A few days ago Britflicks found themselves sat in the reassuringly steep gallery at Regent Street Cinema, for a digitally restored print of “Z”, Costa-Gavras’ cinema verite classic. “Z” is unusual for todays’ audiences for many reasons. Describing historical events in 60’s Greece within the frame of political thriller, filmed in French featuring (decidedly non-Greek) players like Yves Montand and Jean-Louis Trintignant, “Z” sits somewhere between Pakula and Lument’s conspiracies, and Fellini’s socio-realist satire. This blend of cinematic influences and social commentary with a loosely focused story based on historical figures whose names have been changed to protect the filmmakers (the introduction proudly states that ‘any resemblance to real people is purely deliberate’) makes for an arresting and unusual experience.

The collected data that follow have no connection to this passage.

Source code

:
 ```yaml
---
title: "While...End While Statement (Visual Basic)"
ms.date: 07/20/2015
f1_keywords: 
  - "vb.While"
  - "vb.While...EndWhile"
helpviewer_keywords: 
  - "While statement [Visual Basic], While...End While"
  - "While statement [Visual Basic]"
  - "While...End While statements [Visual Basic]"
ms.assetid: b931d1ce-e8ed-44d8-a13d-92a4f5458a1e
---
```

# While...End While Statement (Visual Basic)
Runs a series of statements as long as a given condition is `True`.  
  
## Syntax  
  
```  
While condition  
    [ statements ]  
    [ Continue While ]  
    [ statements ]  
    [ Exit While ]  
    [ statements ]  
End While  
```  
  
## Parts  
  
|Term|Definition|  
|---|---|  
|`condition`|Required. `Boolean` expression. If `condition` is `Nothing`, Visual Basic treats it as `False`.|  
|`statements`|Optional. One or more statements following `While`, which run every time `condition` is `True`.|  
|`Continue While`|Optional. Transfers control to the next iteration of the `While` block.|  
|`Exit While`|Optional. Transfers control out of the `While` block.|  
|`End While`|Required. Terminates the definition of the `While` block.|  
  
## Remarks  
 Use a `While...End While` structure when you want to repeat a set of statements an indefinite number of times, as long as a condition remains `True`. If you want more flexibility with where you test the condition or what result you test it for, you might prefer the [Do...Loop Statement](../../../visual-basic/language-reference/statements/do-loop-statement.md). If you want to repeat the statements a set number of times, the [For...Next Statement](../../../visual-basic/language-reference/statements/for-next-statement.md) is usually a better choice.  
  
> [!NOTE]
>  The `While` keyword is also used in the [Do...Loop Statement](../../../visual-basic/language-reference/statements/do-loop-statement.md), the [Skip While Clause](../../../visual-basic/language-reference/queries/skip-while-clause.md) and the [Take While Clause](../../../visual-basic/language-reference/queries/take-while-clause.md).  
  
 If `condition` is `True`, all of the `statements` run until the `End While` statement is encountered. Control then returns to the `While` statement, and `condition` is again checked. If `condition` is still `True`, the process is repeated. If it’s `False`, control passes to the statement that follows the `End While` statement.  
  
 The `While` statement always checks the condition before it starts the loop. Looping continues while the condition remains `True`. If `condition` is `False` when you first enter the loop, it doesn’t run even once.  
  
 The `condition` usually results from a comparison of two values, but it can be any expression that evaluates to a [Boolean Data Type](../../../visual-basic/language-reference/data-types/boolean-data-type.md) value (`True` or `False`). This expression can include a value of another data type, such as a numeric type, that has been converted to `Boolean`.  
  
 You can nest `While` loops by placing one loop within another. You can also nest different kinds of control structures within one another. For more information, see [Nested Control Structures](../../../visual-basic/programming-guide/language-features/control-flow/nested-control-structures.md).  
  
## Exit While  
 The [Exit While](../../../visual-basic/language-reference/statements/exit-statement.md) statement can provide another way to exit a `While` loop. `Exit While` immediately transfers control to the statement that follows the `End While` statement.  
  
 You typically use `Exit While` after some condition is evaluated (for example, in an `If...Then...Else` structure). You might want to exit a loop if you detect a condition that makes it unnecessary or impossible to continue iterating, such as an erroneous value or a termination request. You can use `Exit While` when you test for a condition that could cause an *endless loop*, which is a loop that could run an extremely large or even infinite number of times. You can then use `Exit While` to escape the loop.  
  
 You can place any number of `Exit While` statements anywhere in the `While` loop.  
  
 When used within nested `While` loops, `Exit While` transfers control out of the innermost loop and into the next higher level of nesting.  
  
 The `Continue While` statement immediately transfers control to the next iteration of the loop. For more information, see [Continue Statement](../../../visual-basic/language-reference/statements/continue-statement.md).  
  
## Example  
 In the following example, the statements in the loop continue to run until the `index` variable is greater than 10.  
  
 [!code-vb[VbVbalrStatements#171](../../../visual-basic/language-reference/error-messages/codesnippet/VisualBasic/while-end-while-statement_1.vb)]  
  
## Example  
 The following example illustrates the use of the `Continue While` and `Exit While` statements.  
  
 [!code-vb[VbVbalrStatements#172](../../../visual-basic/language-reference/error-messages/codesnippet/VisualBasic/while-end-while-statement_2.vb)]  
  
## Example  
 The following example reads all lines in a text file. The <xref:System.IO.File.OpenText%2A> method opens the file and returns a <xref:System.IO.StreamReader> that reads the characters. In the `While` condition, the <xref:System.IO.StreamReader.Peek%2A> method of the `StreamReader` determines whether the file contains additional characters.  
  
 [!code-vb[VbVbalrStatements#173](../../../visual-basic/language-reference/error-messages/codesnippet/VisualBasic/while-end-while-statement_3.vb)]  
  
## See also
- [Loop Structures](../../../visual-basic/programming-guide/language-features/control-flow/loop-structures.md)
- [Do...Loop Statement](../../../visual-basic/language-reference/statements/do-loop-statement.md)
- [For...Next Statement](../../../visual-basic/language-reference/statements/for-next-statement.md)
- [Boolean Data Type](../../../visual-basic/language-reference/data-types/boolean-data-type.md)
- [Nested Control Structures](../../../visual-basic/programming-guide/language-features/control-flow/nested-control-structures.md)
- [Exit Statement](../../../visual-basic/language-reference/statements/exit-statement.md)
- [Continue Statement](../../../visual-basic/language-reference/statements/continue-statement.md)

At the time, Roger Ebert wrote: “...a film of our time. It is about how even moral victories are corrupted...Z is at the same time a political cry of rage and a brilliant suspense thriller. It even ends in a chase: Not through the streets but through a maze of facts, alibis and official corruption.” It’s there to remind us that now more then ever, cinema is necessary for its ability to shine a light on corruption and hypocrisy in our own time.
Kino Klassika, set up by UK actress Justine Waddell as an institution for the purposes of sharing and preservation of Russian cinema heritage, is also there to remind us that art and cinema continue to build bridges in spite of existing political exigencies (and remain all the more relevant because of them).
Ken Loach's LAND AND FREEDOM is screening 12th April, 2017
Klassika is currently half way through its ‘A World to Win’ season of revolutionary cinema from around the world. Cinefiles have a chance to sample key slices of history, culture and cinematic technique from different continents. Eg. “Danton”, (by the late, great Polish auteur Andrzej Wajda) fictionalises the life of a leading figure in the French Revolution (played by a young Gérard Depardieu).
Upcoming screenings include “Novecento”, for which Kino Klassika joins forces with Kino-Vino to bring you excellent cuisine to go with your 5 hour Bertolucci classic; as well as Eisenstein’s “Battleship Potemkin” (a must-see for any film student) screened with a live orchestra.